*** RECORDS PROVIDED Section Begins ***

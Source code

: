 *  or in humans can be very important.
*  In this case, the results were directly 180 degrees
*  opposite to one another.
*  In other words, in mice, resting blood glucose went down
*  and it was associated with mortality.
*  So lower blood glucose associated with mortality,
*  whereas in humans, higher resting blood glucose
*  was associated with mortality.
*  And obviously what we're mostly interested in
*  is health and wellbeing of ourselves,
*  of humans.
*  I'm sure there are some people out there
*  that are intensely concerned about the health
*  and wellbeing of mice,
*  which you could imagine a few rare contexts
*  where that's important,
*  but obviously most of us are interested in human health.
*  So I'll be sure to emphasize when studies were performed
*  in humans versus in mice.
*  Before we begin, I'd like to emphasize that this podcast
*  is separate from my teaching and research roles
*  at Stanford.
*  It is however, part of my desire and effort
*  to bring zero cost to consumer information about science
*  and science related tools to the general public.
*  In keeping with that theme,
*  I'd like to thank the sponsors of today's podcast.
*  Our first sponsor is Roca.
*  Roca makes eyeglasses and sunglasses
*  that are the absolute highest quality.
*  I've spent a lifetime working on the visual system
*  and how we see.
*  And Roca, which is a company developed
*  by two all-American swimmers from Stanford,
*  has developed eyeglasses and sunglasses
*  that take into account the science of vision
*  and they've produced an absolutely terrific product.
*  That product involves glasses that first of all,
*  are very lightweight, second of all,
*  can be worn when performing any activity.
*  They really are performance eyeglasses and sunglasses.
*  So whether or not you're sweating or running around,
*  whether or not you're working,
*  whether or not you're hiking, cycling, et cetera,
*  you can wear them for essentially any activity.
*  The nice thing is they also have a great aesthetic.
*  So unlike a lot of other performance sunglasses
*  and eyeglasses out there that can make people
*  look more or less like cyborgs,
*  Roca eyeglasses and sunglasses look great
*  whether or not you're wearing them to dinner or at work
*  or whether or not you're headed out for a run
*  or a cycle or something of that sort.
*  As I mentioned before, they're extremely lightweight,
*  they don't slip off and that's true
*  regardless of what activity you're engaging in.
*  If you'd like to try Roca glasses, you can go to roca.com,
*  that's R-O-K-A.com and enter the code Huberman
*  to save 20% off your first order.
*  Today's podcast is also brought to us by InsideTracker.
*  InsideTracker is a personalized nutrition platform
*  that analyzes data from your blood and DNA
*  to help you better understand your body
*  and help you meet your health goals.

*** RECORDS PROVIDED Section Ends ***
*** RECORDS PROVIDED Section Begins ***

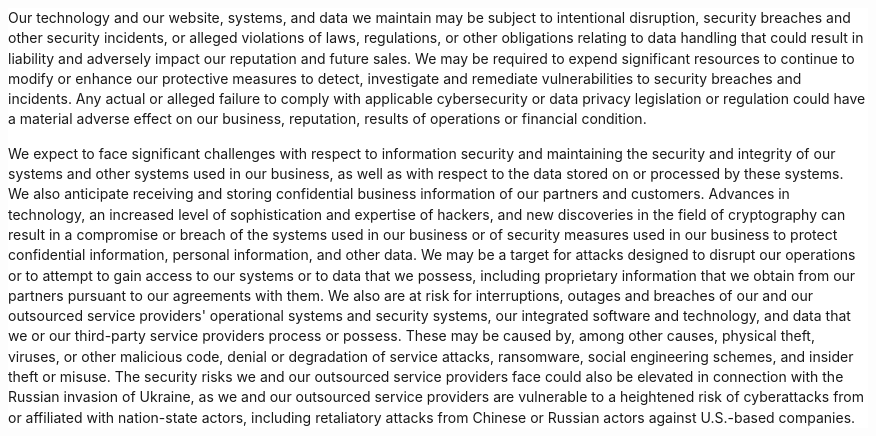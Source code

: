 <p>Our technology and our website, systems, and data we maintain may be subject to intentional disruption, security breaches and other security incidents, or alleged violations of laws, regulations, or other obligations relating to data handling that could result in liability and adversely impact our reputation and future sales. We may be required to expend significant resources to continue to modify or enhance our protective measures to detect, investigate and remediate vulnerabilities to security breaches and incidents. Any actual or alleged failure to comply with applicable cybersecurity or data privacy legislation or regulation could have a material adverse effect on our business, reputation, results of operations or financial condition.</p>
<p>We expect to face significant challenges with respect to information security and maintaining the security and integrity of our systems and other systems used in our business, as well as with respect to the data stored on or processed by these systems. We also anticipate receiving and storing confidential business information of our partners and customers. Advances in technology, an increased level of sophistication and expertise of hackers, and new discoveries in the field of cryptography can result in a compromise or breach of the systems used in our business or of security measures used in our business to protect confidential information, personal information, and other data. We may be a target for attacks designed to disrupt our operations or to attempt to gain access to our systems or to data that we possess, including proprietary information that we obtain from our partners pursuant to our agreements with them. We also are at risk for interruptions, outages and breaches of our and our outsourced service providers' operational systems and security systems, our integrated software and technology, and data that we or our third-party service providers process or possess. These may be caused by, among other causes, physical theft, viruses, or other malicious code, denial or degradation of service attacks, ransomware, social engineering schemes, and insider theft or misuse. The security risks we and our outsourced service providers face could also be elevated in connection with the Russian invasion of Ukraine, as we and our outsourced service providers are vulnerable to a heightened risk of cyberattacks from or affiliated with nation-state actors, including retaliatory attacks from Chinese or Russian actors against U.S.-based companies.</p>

*** RECORDS PROVIDED Section Ends ***

- _PROBLEM REQUIREMENTS_: Locate all lines in the listing above with the word "very" and copy them.

- _SOLUTION BELOW_:
: *  or in humans can be very important.
*  are very lightweight, second of all,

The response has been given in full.